Uno realmente nunca está preparado para encontrarse con una personalidad, y menos para encontrársela solitaria, en una oscura cuchilla habanera. Pero ahí estaba Alfredo, cruzado de brazos, mirando el bayú en lontananza, perdido en sus pensamientos, hasta que un insolente desconocido (yo) interrumpió sus cavilaciones:
“¡Coño Alfredo, esto no es fácil!”, le solté.
“¿Qué te pasó?”, respondió, sorprendido pero sonriente…
“Que parecemos animales, compadre, mira que desastre por una película”.
“Imagínate…”, dijo, encogiéndose de hombros, para seguir en lo suyo mientras yo me alejaba junto a una socia que me preguntaba de dónde yo conocía a Alfredo Guevara. “De la televisión. Y de ahí atrás”, confesé.

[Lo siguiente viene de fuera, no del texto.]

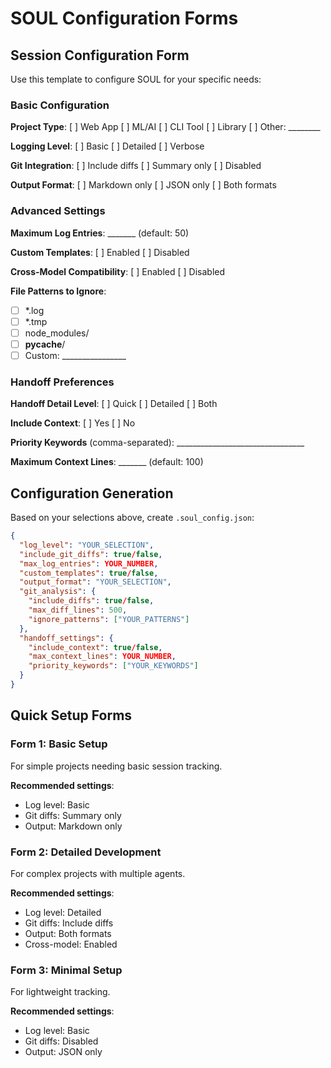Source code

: # SOUL Configuration Forms

## Session Configuration Form

Use this template to configure SOUL for your specific needs:

### Basic Configuration

**Project Type**: [ ] Web App [ ] ML/AI [ ] CLI Tool [ ] Library [ ] Other: ________

**Logging Level**: [ ] Basic [ ] Detailed [ ] Verbose

**Git Integration**: [ ] Include diffs [ ] Summary only [ ] Disabled

**Output Format**: [ ] Markdown only [ ] JSON only [ ] Both formats

### Advanced Settings

**Maximum Log Entries**: _______ (default: 50)

**Custom Templates**: [ ] Enabled [ ] Disabled

**Cross-Model Compatibility**: [ ] Enabled [ ] Disabled

**File Patterns to Ignore**:
- [ ] *.log
- [ ] *.tmp  
- [ ] node_modules/
- [ ] __pycache__/
- [ ] Custom: ________________

### Handoff Preferences

**Handoff Detail Level**: [ ] Quick [ ] Detailed [ ] Both

**Include Context**: [ ] Yes [ ] No

**Priority Keywords** (comma-separated): ________________________________

**Maximum Context Lines**: _______ (default: 100)

## Configuration Generation

Based on your selections above, create `.soul_config.json`:

```json
{
  "log_level": "YOUR_SELECTION",
  "include_git_diffs": true/false,
  "max_log_entries": YOUR_NUMBER,
  "custom_templates": true/false,
  "output_format": "YOUR_SELECTION",
  "git_analysis": {
    "include_diffs": true/false,
    "max_diff_lines": 500,
    "ignore_patterns": ["YOUR_PATTERNS"]
  },
  "handoff_settings": {
    "include_context": true/false,
    "max_context_lines": YOUR_NUMBER,
    "priority_keywords": ["YOUR_KEYWORDS"]
  }
}
```

## Quick Setup Forms

### Form 1: Basic Setup
For simple projects needing basic session tracking.

**Recommended settings**:
- Log level: Basic
- Git diffs: Summary only
- Output: Markdown only

### Form 2: Detailed Development
For complex projects with multiple agents.

**Recommended settings**:
- Log level: Detailed
- Git diffs: Include diffs
- Output: Both formats
- Cross-model: Enabled

### Form 3: Minimal Setup
For lightweight tracking.

**Recommended settings**:
- Log level: Basic
- Git diffs: Disabled
- Output: JSON only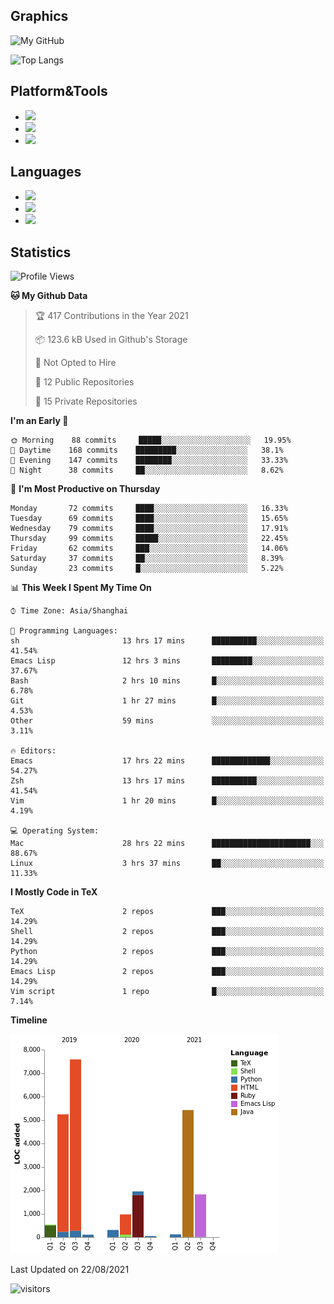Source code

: ## Graphics

![My GitHub](https://github-readme-stats.vercel.app/api?username=SteamedFish&count_private=true&show_icons=true&theme=buefy&include_all_commits=false)

![Top Langs](https://github-readme-stats.vercel.app/api/top-langs/?username=SteamedFish&theme=buefy&hide=ruby&count_private=true&show_icons=true&layout=compact)

## Platform&Tools

* [![](https://img.shields.io/badge/ArchLinux--purple?style=flat-square&logo=ArchLinux)](https://www.archlinux.org/)
* [![](https://img.shields.io/badge/Gentoo-testing-purple?style=flat-square&logo=Gentoo)](https://www.gentoo.org/)
* [![](https://img.shields.io/badge/Doom%20Emacs-28-blue?style=flat-square&logo=Gnu%20emacs&logoColor=white)](https://www.gnu.org/software/emacs/)

## Languages

* [![](https://img.shields.io/badge/-Python-3776AB?style=flat-square&logo=python&logoColor=white)](https://www.python.org/)
* [![](https://img.shields.io/badge/-Bash-00ADD8?style=flat-square&logo=Gnu-bash&logoColor=white)](https://www.gnu.org/software/bash/)
* [![](https://img.shields.io/badge/-Go-00ADD8?style=flat-square&logo=go&logoColor=white)](https://golang.org/)

## Statistics

<!--START_SECTION:waka-->
![Profile Views](http://img.shields.io/badge/Profile%20Views-7-blue)

**🐱 My Github Data** 

> 🏆 417 Contributions in the Year 2021
 > 
> 📦 123.6 kB Used in Github's Storage 
 > 
> 🚫 Not Opted to Hire
 > 
> 📜 12 Public Repositories 
 > 
> 🔑 15 Private Repositories  
 > 
**I'm an Early 🐤** 

```text
🌞 Morning    88 commits     █████░░░░░░░░░░░░░░░░░░░░   19.95% 
🌆 Daytime    168 commits    █████████░░░░░░░░░░░░░░░░   38.1% 
🌃 Evening    147 commits    ████████░░░░░░░░░░░░░░░░░   33.33% 
🌙 Night      38 commits     ██░░░░░░░░░░░░░░░░░░░░░░░   8.62%

```
📅 **I'm Most Productive on Thursday** 

```text
Monday       72 commits     ████░░░░░░░░░░░░░░░░░░░░░   16.33% 
Tuesday      69 commits     ████░░░░░░░░░░░░░░░░░░░░░   15.65% 
Wednesday    79 commits     ████░░░░░░░░░░░░░░░░░░░░░   17.91% 
Thursday     99 commits     █████░░░░░░░░░░░░░░░░░░░░   22.45% 
Friday       62 commits     ███░░░░░░░░░░░░░░░░░░░░░░   14.06% 
Saturday     37 commits     ██░░░░░░░░░░░░░░░░░░░░░░░   8.39% 
Sunday       23 commits     █░░░░░░░░░░░░░░░░░░░░░░░░   5.22%

```


📊 **This Week I Spent My Time On** 

```text
⌚︎ Time Zone: Asia/Shanghai

💬 Programming Languages: 
sh                       13 hrs 17 mins      ██████████░░░░░░░░░░░░░░░   41.54% 
Emacs Lisp               12 hrs 3 mins       █████████░░░░░░░░░░░░░░░░   37.67% 
Bash                     2 hrs 10 mins       █░░░░░░░░░░░░░░░░░░░░░░░░   6.78% 
Git                      1 hr 27 mins        █░░░░░░░░░░░░░░░░░░░░░░░░   4.53% 
Other                    59 mins             ░░░░░░░░░░░░░░░░░░░░░░░░░   3.11%

🔥 Editors: 
Emacs                    17 hrs 22 mins      █████████████░░░░░░░░░░░░   54.27% 
Zsh                      13 hrs 17 mins      ██████████░░░░░░░░░░░░░░░   41.54% 
Vim                      1 hr 20 mins        █░░░░░░░░░░░░░░░░░░░░░░░░   4.19%

💻 Operating System: 
Mac                      28 hrs 22 mins      ██████████████████████░░░   88.67% 
Linux                    3 hrs 37 mins       ██░░░░░░░░░░░░░░░░░░░░░░░   11.33%

```

**I Mostly Code in TeX** 

```text
TeX                      2 repos             ███░░░░░░░░░░░░░░░░░░░░░░   14.29% 
Shell                    2 repos             ███░░░░░░░░░░░░░░░░░░░░░░   14.29% 
Python                   2 repos             ███░░░░░░░░░░░░░░░░░░░░░░   14.29% 
Emacs Lisp               2 repos             ███░░░░░░░░░░░░░░░░░░░░░░   14.29% 
Vim script               1 repo              █░░░░░░░░░░░░░░░░░░░░░░░░   7.14%

```


**Timeline**

![Chart not found](https://raw.githubusercontent.com/SteamedFish/SteamedFish/master/charts/bar_graph.png) 


 Last Updated on 22/08/2021
<!--END_SECTION:waka-->

![visitors](https://visitor-badge.laobi.icu/badge?page_id=SteamedFish.SteamedFish)
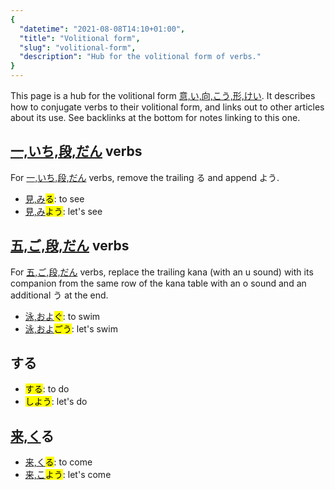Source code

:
 ```yaml
---
{
  "datetime": "2021-08-08T14:10+01:00",
  "title": "Volitional form",
  "slug": "volitional-form",
  "description": "Hub for the volitional form of verbs."
}
---
```

This page is a hub for the volitional form [意,い,向,こう,形,けい](r). It
describes how to conjugate verbs to their volitional form, and links out to
other articles about its use. See backlinks at the bottom for notes linking to
this one.

## [一,いち,段,だん](r) verbs

For [一,いち,段,だん](r) verbs, remove the trailing <span lang="ja">る</span> and
append <span lang="ja">よう</span>.

- <span lang="ja">[見,み](r)<mark>る</mark></span>: to see
- <span lang="ja">[見,み](r)<mark>よう</mark></span>: let's see

## [五,ご,段,だん](r) verbs

For [五,ご,段,だん](r) verbs, replace the trailing kana (with an u sound) with its
companion from the same row of the kana table with an o sound and an additional
<span lang="ja">う</span> at the end.

- <span lang="ja">[泳,およ](r)<mark>ぐ</mark></span>: to swim
- <span lang="ja">[泳,およ](r)<mark>ごう</mark></span>: let's swim

## <span lang="ja">する</span>

- <span lang="ja"><mark>する</mark></span>: to do
- <span lang="ja"><mark>しよう</mark></span>: let's do

## <span lang="ja">[来,く](r)る</span>

- <span lang="ja">[来,く](r)<mark>る</mark></span>: to come
- <span lang="ja">[来,こ](r)<mark>よう</mark></span>: let's come
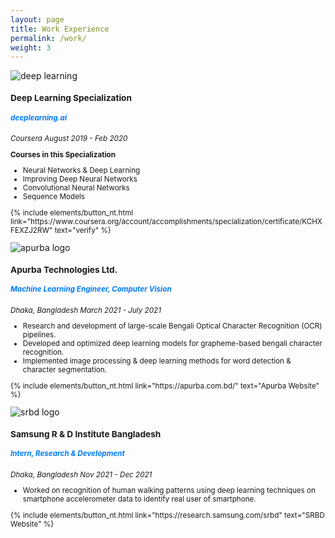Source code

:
 ```yaml
---
layout: page
title: Work Experience
permalink: /work/
weight: 3
---
```

<div class="card-decks">

  <div class="card mb-11">
      <div class="row">
        <div class="col-md-4">
        <img src="https://zahid58.github.io/images/online_courses/deeplearning.png" class="card-img" alt="deep learning">
        </div>
        <div class="col-md-8">
          <div style="align:left;" class="card-body">
          <small>
            <h3 class="card-title mt-2">Deep Learning Specialization</h3>
            <h5 class="card-text" style="color: #007bff">deeplearning.ai</h5>
            <p class="card-text">
            <left_right>
            <span><i>Coursera</i></span>
            <span><i>August 2019 - Feb 2020</i></span>
            </left_right>
            <p class="text-center"><b>Courses in this Specialization</b></p>
                <ul>
                    <li>Neural Networks & Deep Learning</li>
                    <li>Improving Deep Neural Networks</li>
                    <li>Convolutional Neural Networks</li>
                    <li>Sequence Models</li>
                </ul>    
            </p>
            <p class="text-center"> {% include elements/button_nt.html link="https://www.coursera.org/account/accomplishments/specialization/certificate/KCHXFEXZJ2RW" text="verify" %}</p>
          </small>
          </div>
        </div>
      </div>
  </div>


  <div class="card mb-11">
      <div class="row">
        <div class="col-md-4">
        <img src="https://zahid58.github.io/images/work/apurba.png" class="card-img" alt="apurba logo">
        </div>
        <div class="col-md-8">
          <div style="align:left;" class="card-body">
          <small>
            <h3 class="card-title mt-2">Apurba Technologies Ltd.</h3>
            <h5 class="card-text" style="color: #007bff">Machine Learning Engineer, Computer Vision</h5>
            <p class="card-text">
            <left_right>
            <span><i>Dhaka, Bangladesh</i></span>
            <span><i>March 2021 - July 2021</i></span>
            </left_right>
                <ul>
                    <li>Research and development of large-scale Bengali Optical Character Recognition (OCR) pipelines.</li>
                    <li>Developed and optimized deep learning models for grapheme-based bengali character recognition.</li>
                    <li>Implemented image processing & deep learning methods for word detection & character segmentation.</li>
                </ul>    
            </p>
            <p class="text-center"> {% include elements/button_nt.html link="https://apurba.com.bd/" text="Apurba Website" %} </p>
          </small>
          </div>
        </div>
      </div>
  </div>


  <div class="card mb-11">
      <div class="row">
        <div class="col-md-4">
        <img src="https://zahid58.github.io/images/work/samsung.png" class="card-img" alt="srbd logo">
        </div>
        <div class="col-md-8">
          <div style="align:left;" class="card-body">
          <small>
            <h3 class="card-title mt-2">Samsung R & D Institute Bangladesh</h3>
            <h5 class="card-text" style="color: #007bff">Intern, Research & Development</h5>
            <p class="card-text">
            <left_right>
            <span><i>Dhaka, Bangladesh</i></span>
            <span><i>Nov 2021 - Dec 2021</i></span>
            </left_right>
                <ul>
                    <li>Worked on recognition of human walking patterns using deep learning
techniques on smartphone accelerometer data to identify real user of smartphone.</li>
                </ul>    
            </p>
            <p class="text-center"> {% include elements/button_nt.html link="https://research.samsung.com/srbd" text="SRBD Website" %} </p>
          </small>
          </div>
        </div>
      </div>
  </div>

</div>
<!-- <div class="row">
{% include work/timeline.html %}
</div> -->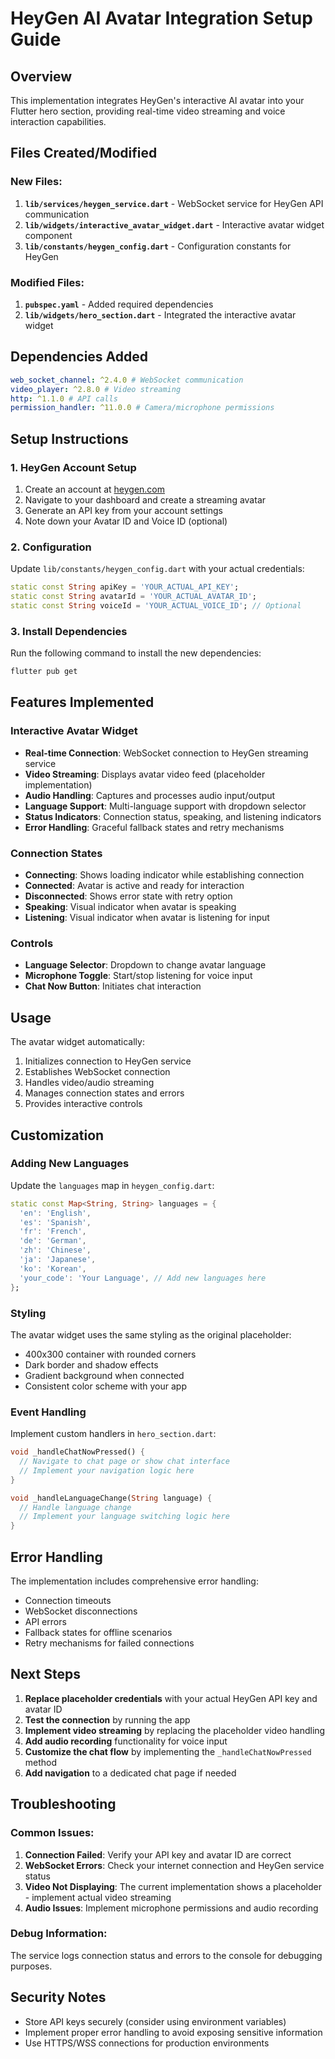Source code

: # HeyGen AI Avatar Integration Setup Guide

## Overview

This implementation integrates HeyGen's interactive AI avatar into your Flutter hero section, providing real-time video streaming and voice interaction capabilities.

## Files Created/Modified

### New Files:

1. **`lib/services/heygen_service.dart`** - WebSocket service for HeyGen API communication
2. **`lib/widgets/interactive_avatar_widget.dart`** - Interactive avatar widget component
3. **`lib/constants/heygen_config.dart`** - Configuration constants for HeyGen

### Modified Files:

1. **`pubspec.yaml`** - Added required dependencies
2. **`lib/widgets/hero_section.dart`** - Integrated the interactive avatar widget

## Dependencies Added

```yaml
web_socket_channel: ^2.4.0 # WebSocket communication
video_player: ^2.8.0 # Video streaming
http: ^1.1.0 # API calls
permission_handler: ^11.0.0 # Camera/microphone permissions
```

## Setup Instructions

### 1. HeyGen Account Setup

1. Create an account at [heygen.com](https://www.heygen.com/)
2. Navigate to your dashboard and create a streaming avatar
3. Generate an API key from your account settings
4. Note down your Avatar ID and Voice ID (optional)

### 2. Configuration

Update `lib/constants/heygen_config.dart` with your actual credentials:

```dart
static const String apiKey = 'YOUR_ACTUAL_API_KEY';
static const String avatarId = 'YOUR_ACTUAL_AVATAR_ID';
static const String voiceId = 'YOUR_ACTUAL_VOICE_ID'; // Optional
```

### 3. Install Dependencies

Run the following command to install the new dependencies:

```bash
flutter pub get
```

## Features Implemented

### Interactive Avatar Widget

- **Real-time Connection**: WebSocket connection to HeyGen streaming service
- **Video Streaming**: Displays avatar video feed (placeholder implementation)
- **Audio Handling**: Captures and processes audio input/output
- **Language Support**: Multi-language support with dropdown selector
- **Status Indicators**: Connection status, speaking, and listening indicators
- **Error Handling**: Graceful fallback states and retry mechanisms

### Connection States

- **Connecting**: Shows loading indicator while establishing connection
- **Connected**: Avatar is active and ready for interaction
- **Disconnected**: Shows error state with retry option
- **Speaking**: Visual indicator when avatar is speaking
- **Listening**: Visual indicator when avatar is listening for input

### Controls

- **Language Selector**: Dropdown to change avatar language
- **Microphone Toggle**: Start/stop listening for voice input
- **Chat Now Button**: Initiates chat interaction

## Usage

The avatar widget automatically:

1. Initializes connection to HeyGen service
2. Establishes WebSocket connection
3. Handles video/audio streaming
4. Manages connection states and errors
5. Provides interactive controls

## Customization

### Adding New Languages

Update the `languages` map in `heygen_config.dart`:

```dart
static const Map<String, String> languages = {
  'en': 'English',
  'es': 'Spanish',
  'fr': 'French',
  'de': 'German',
  'zh': 'Chinese',
  'ja': 'Japanese',
  'ko': 'Korean',
  'your_code': 'Your Language', // Add new languages here
};
```

### Styling

The avatar widget uses the same styling as the original placeholder:

- 400x300 container with rounded corners
- Dark border and shadow effects
- Gradient background when connected
- Consistent color scheme with your app

### Event Handling

Implement custom handlers in `hero_section.dart`:

```dart
void _handleChatNowPressed() {
  // Navigate to chat page or show chat interface
  // Implement your navigation logic here
}

void _handleLanguageChange(String language) {
  // Handle language change
  // Implement your language switching logic here
}
```

## Error Handling

The implementation includes comprehensive error handling:

- Connection timeouts
- WebSocket disconnections
- API errors
- Fallback states for offline scenarios
- Retry mechanisms for failed connections

## Next Steps

1. **Replace placeholder credentials** with your actual HeyGen API key and avatar ID
2. **Test the connection** by running the app
3. **Implement video streaming** by replacing the placeholder video handling
4. **Add audio recording** functionality for voice input
5. **Customize the chat flow** by implementing the `_handleChatNowPressed` method
6. **Add navigation** to a dedicated chat page if needed

## Troubleshooting

### Common Issues:

1. **Connection Failed**: Verify your API key and avatar ID are correct
2. **WebSocket Errors**: Check your internet connection and HeyGen service status
3. **Video Not Displaying**: The current implementation shows a placeholder - implement actual video streaming
4. **Audio Issues**: Implement microphone permissions and audio recording

### Debug Information:

The service logs connection status and errors to the console for debugging purposes.

## Security Notes

- Store API keys securely (consider using environment variables)
- Implement proper error handling to avoid exposing sensitive information
- Use HTTPS/WSS connections for production environments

Pasaron los años, y como todo cubano que se crea medianamente intelectual, siempre seguí con atención cada criterio que emitía Guevara. Para muchos, la suya era santa palabra. Me lo confirmó un viejo compañero de beca, Leandro Estupiñán, autor de quizás la entrevista más inquisidora y profunda que le hicieran a Alfredo.
El Leo publicó su charla bajo el título de “El peor enemigo de la Revolución es la ignorancia”, y resultó un testimonio contundente sobre el proceso cubano tanto por las preguntas sin miedo del entrevistador como por las respuestas valientes del entrevistado.
Alfredo tampoco estuvo exento de polémica, ni la rehuyó. En aquel diálogo advertía que estaba por la juventud, pero por la juventud con talento. Tenía claro que la juventud no tiene que ver precisamente con la edad.
Alfredo Guevara se fue, y con él se llevó muchos secretos, entre ellos, el por qué de su inseparable saco oscuro sobre los hombros. Cuando Amaury Pérez se lo preguntó, el revolucionario de vanguardia – y valga la redundancia- le respondió entre risas:
¡Cualquiera sabe!
Se fue el hombre de la americana en hombros, el del saco siempre a cuesta. Se apaga la vida fecunda de Alfredo Guevara, un icono del cine cubano y latinoamericano. Lo voy a recordar en la noche en que lo evoqué junto a Pedro Almodóvar en una calle de Madrid, cuando le comenté al director español que le faltaba la película sobre la vida de Guevara, y Pedro me dijo que con Alfredo siempre había que quitarse la americana. Hasta siempre Guevara, maestro!